When you repeat the entries below, keep each word exactly as it is and drop the pictures.

* **EXERCISE INPUT**
%%

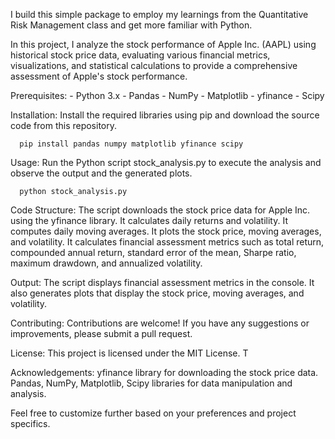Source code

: I build this simple package to  employ my learnings from the Quantitative Risk Management class and get more familiar with Python. 

In this project, I analyze the stock performance of Apple Inc. (AAPL) using historical stock price data, evaluating various financial metrics, visualizations, and statistical calculations to provide a comprehensive assessment of Apple's stock performance.

Prerequisites:
      - Python 3.x
      - Pandas
      - NumPy
      - Matplotlib
      - yfinance
      - Scipy

Installation: Install the required libraries using pip and download the source code from this repository.
      
      pip install pandas numpy matplotlib yfinance scipy

Usage: Run the Python script stock_analysis.py to execute the analysis and observe the output and the generated plots.
      
      python stock_analysis.py

Code Structure: The script downloads the stock price data for Apple Inc. using the yfinance library.
      It calculates daily returns and volatility.
      It computes daily moving averages.
      It plots the stock price, moving averages, and volatility.
      It calculates financial assessment metrics such as total return, compounded annual return, standard error of the        mean, Sharpe ratio, maximum drawdown, and annualized volatility.

Output: The script displays financial assessment metrics in the console. It also generates plots that display the stock price, moving averages, and volatility.

Contributing: Contributions are welcome! If you have any suggestions or improvements, please submit a pull request.

License: This project is licensed under the MIT License. T

Acknowledgements: yfinance library for downloading the stock price data. Pandas, NumPy, Matplotlib, Scipy libraries for data manipulation and analysis.

Feel free to customize further based on your preferences and project specifics.
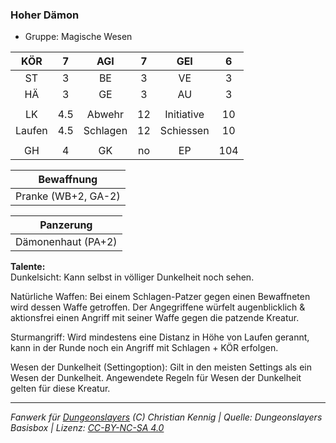 ### Hoher Dämon

- Gruppe: Magische Wesen

|  KÖR   |  7  |   AGI    |  7  |    GEI     |  6  |
| :----: | :-: | :------: | :-: | :--------: | :-: |
|   ST   |  3  |    BE    |  3  |     VE     |  3  |
|   HÄ   |  3  |    GE    |  3  |     AU     |  3  |
|        |     |          |     |            |     |
|   LK   | 4.5 |  Abwehr  | 12  | Initiative | 10  |
| Laufen | 4.5 | Schlagen | 12  | Schiessen  | 10  |
|        |     |          |     |            |     |
|   GH   |  4  |    GK    | no  |     EP     | 104 |

|     Bewaffnung      |
| :-----------------: |
| Pranke (WB+2, GA-2) |

|     Panzerung      |
| :----------------: |
| Dämonenhaut (PA+2) |

**Talente:**  
Dunkelsicht: Kann selbst in völliger Dunkelheit noch sehen.

Natürliche Waffen: Bei einem Schlagen-Patzer gegen einen Bewaffneten wird dessen Waffe getroffen. Der Angegriffene würfelt augenblicklich & aktionsfrei einen Angriff mit seiner Waffe gegen die patzende Kreatur.

Sturmangriff: Wird mindestens eine Distanz in Höhe von Laufen gerannt, kann in der Runde noch ein Angriff mit Schlagen + KÖR erfolgen.

Wesen der Dunkelheit (Settingoption): Gilt in den meisten Settings als ein Wesen der Dunkelheit. Angewendete Regeln für Wesen der Dunkelheit gelten für diese Kreatur.

---

_Fanwerk für [Dungeonslayers](https://www.dungeonslayers.net/) (C) Christian Kennig | Quelle: Dungeonslayers Basisbox | Lizenz: [CC-BY-NC-SA 4.0](https://creativecommons.org/licenses/by-nc-sa/4.0/deed.de)_
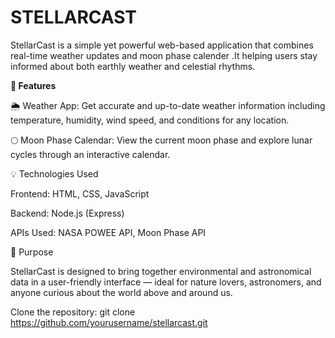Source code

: # STELLARCAST
 StellarCast is a simple yet powerful web-based application that combines real-time weather updates and moon phase calender .It helping users stay informed about both earthly weather and celestial rhythms.


**🚀 Features**

🌦️ Weather App:
Get accurate and up-to-date weather information including temperature, humidity, wind speed, and conditions for any location.

🌕 Moon Phase Calendar:
View the current moon phase and explore lunar cycles through an interactive calendar.

💡 Technologies Used

Frontend: HTML, CSS, JavaScript

Backend: Node.js (Express)

APIs Used: NASA POWEE API, Moon Phase API

🎯 Purpose

StellarCast is designed to bring together environmental and astronomical data in a user-friendly interface — ideal for nature lovers, astronomers, and anyone curious about the world above and around us.

Clone the repository:
git clone https://github.com/yourusername/stellarcast.git

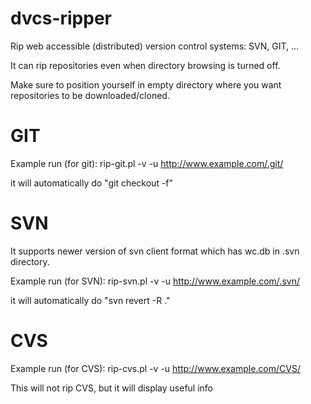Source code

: dvcs-ripper
===========

Rip web accessible (distributed) version control systems: SVN, GIT, ...

It can rip repositories even when directory browsing is turned off. 

Make sure to position yourself in empty directory where you want repositories to be downloaded/cloned.


GIT
===========
Example run (for git):
rip-git.pl -v -u http://www.example.com/.git/

it will automatically do "git checkout -f"

SVN
===========
It supports newer version of svn client format which has wc.db in .svn directory. 

Example run (for SVN):
rip-svn.pl -v -u http://www.example.com/.svn/

it will automatically do "svn revert -R ."

CVS
===========
Example run (for CVS):
rip-cvs.pl -v -u http://www.example.com/CVS/

This will not rip CVS, but it will display useful info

%%

* **ANSWER BOX**
Source code

: I build this simple package to  employ my learnings from the Quantitative Risk Management class and get more familiar with Python. 

In this project, I analyze the stock performance of Apple Inc. (AAPL) using historical stock price data, evaluating various financial metrics, visualizations, and statistical calculations to provide a comprehensive assessment of Apple's stock performance.

Prerequisites:
      - Python 3.x
      - Pandas
      - NumPy
      - Matplotlib
      - yfinance
      - Scipy

Installation: Install the required libraries using pip and download the source code from this repository.
      
      pip install pandas numpy matplotlib yfinance scipy

Usage: Run the Python script stock_analysis.py to execute the analysis and observe the output and the generated plots.
      
      python stock_analysis.py

Code Structure: The script downloads the stock price data for Apple Inc. using the yfinance library.
      It calculates daily returns and volatility.
      It computes daily moving averages.
      It plots the stock price, moving averages, and volatility.
      It calculates financial assessment metrics such as total return, compounded annual return, standard error of the        mean, Sharpe ratio, maximum drawdown, and annualized volatility.

Output: The script displays financial assessment metrics in the console. It also generates plots that display the stock price, moving averages, and volatility.

Contributing: Contributions are welcome! If you have any suggestions or improvements, please submit a pull request.

License: This project is licensed under the MIT License. T

Acknowledgements: yfinance library for downloading the stock price data. Pandas, NumPy, Matplotlib, Scipy libraries for data manipulation and analysis.

Feel free to customize further based on your preferences and project specifics.
 ### Hoher Dämon

- Gruppe: Magische Wesen

|  KÖR   |  7  |   AGI    |  7  |    GEI     |  6  |
| :----: | :-: | :------: | :-: | :--------: | :-: |
|   ST   |  3  |    BE    |  3  |     VE     |  3  |
|   HÄ   |  3  |    GE    |  3  |     AU     |  3  |
|        |     |          |     |            |     |
|   LK   | 4.5 |  Abwehr  | 12  | Initiative | 10  |
| Laufen | 4.5 | Schlagen | 12  | Schiessen  | 10  |
|        |     |          |     |            |     |
|   GH   |  4  |    GK    | no  |     EP     | 104 |

|     Bewaffnung      |
| :-----------------: |
| Pranke (WB+2, GA-2) |

|     Panzerung      |
| :----------------: |
| Dämonenhaut (PA+2) |

**Talente:**  
Dunkelsicht: Kann selbst in völliger Dunkelheit noch sehen.

Natürliche Waffen: Bei einem Schlagen-Patzer gegen einen Bewaffneten wird dessen Waffe getroffen. Der Angegriffene würfelt augenblicklich & aktionsfrei einen Angriff mit seiner Waffe gegen die patzende Kreatur.

Sturmangriff: Wird mindestens eine Distanz in Höhe von Laufen gerannt, kann in der Runde noch ein Angriff mit Schlagen + KÖR erfolgen.

Wesen der Dunkelheit (Settingoption): Gilt in den meisten Settings als ein Wesen der Dunkelheit. Angewendete Regeln für Wesen der Dunkelheit gelten für diese Kreatur.

---

_Fanwerk für [Dungeonslayers](https://www.dungeonslayers.net/) (C) Christian Kennig | Quelle: Dungeonslayers Basisbox | Lizenz: [CC-BY-NC-SA 4.0](https://creativecommons.org/licenses/by-nc-sa/4.0/deed.de)_
Source code

: # STELLARCAST
 StellarCast is a simple yet powerful web-based application that combines real-time weather updates and moon phase calender .It helping users stay informed about both earthly weather and celestial rhythms.


**🚀 Features**

🌦️ Weather App:
Get accurate and up-to-date weather information including temperature, humidity, wind speed, and conditions for any location.

🌕 Moon Phase Calendar:
View the current moon phase and explore lunar cycles through an interactive calendar.

💡 Technologies Used

Frontend: HTML, CSS, JavaScript

Backend: Node.js (Express)

APIs Used: NASA POWEE API, Moon Phase API

🎯 Purpose

StellarCast is designed to bring together environmental and astronomical data in a user-friendly interface — ideal for nature lovers, astronomers, and anyone curious about the world above and around us.

Clone the repository:
git clone https://github.com/yourusername/stellarcast.git

Source code

: dvcs-ripper
===========

Rip web accessible (distributed) version control systems: SVN, GIT, ...

It can rip repositories even when directory browsing is turned off. 

Make sure to position yourself in empty directory where you want repositories to be downloaded/cloned.


GIT
===========
Example run (for git):
rip-git.pl -v -u http://www.example.com/.git/

it will automatically do "git checkout -f"

SVN
===========
It supports newer version of svn client format which has wc.db in .svn directory. 

Example run (for SVN):
rip-svn.pl -v -u http://www.example.com/.svn/

it will automatically do "svn revert -R ."

CVS
===========
Example run (for CVS):
rip-cvs.pl -v -u http://www.example.com/CVS/

This will not rip CVS, but it will display useful info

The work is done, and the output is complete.